A dash of colour on a dull day
by wicklore 22 Dec 2014
Not being able to be at Newgrange (having never applied for a ticket in my life) I decided to celebrate the winter solstice by watching the sun rise from a Wicklow hill. I planned to welcome the sun and speak encouraging words to it and let it know that from here on in it got easier for the next 6 months until the summer solstice in 2015.

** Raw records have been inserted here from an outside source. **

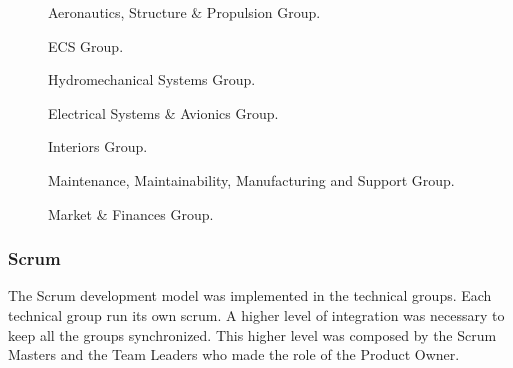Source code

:\begin{figure}[H] %
\caption{Aeronautics, Structure \& Propulsion Group.}
\label{fig:AeronauticsGroup}
\end{figure}

\begin{figure}[H] %
\caption{ECS Group.}
\label{fig:ECSGroup}
\end{figure}

\begin{figure}[H] %
\caption{Hydromechanical Systems Group.}
\label{fig:HydromecGroup}
\end{figure}

\begin{figure}[H] %
\caption{Electrical Systems \& Avionics Group.}
\label{fig:ElectricalSystemGroup}
\end{figure}

\begin{figure}[H] %
\caption{Interiors Group.}
\label{fig:ECEPDivisionMembers}
\end{figure}

\begin{figure}[H] %
\caption{Maintenance, Maintainability, Manufacturing and Support Group.}
\label{fig:ECEPDivisionMembers}
\end{figure}

\begin{figure}[H] %
\caption{Market \& Finances Group.}
\label{fig:ECEPDivisionMembers}
\end{figure}



\subsubsection{Scrum}
The Scrum development model was implemented in the technical groups. Each technical group run its own scrum. A higher level of integration was necessary to keep all the groups synchronized. This higher level was composed by the Scrum Masters and the Team Leaders who made the role of the Product Owner.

Timeanddate.com told me sunrise would be at 8:38am. I got up early and made my way to the car park between Black and Sorrel Hills in the Wicklow Mountains. A slow start meant that sunrise found me high on Sorrel Hill, and not Lugnagun as planned. At 8:38am the glorious first rays of the sun peeping over the eastern Wicklow hills were completely denied to me by a persistent and typical blanket of cloud that soaked me and prevented me seeing more than 50 feet in any direction. Instead of warm and friendly sunlight I was surrounded by a dull, grey cloud that sneaked beneath my layers and chilled me. There was no moment of sunrise – just a slight lightening of the dreary enveloping cloud. I trudged on nonetheless as I expected something interesting to happen as so often does on my forays into the hills.

The route up Sorrel is a well-worn scar of exposed black bog which is wet and slippy and ever expanding by the trample of endless feet. On the road at the start of the track someone has spray painted arrows and information for the participants of some ‘pro race’ or other, pointing the hordes up Sorrell Hill. But that was another time and this early in the morning only the cold wind made any sound to accompany my heavy breathing and sucking footsteps. The summit carn of jumbled rock and stones loomed through the cloud and after a brief, chilly stop I descended westwards to find the ridge to Lugnagun.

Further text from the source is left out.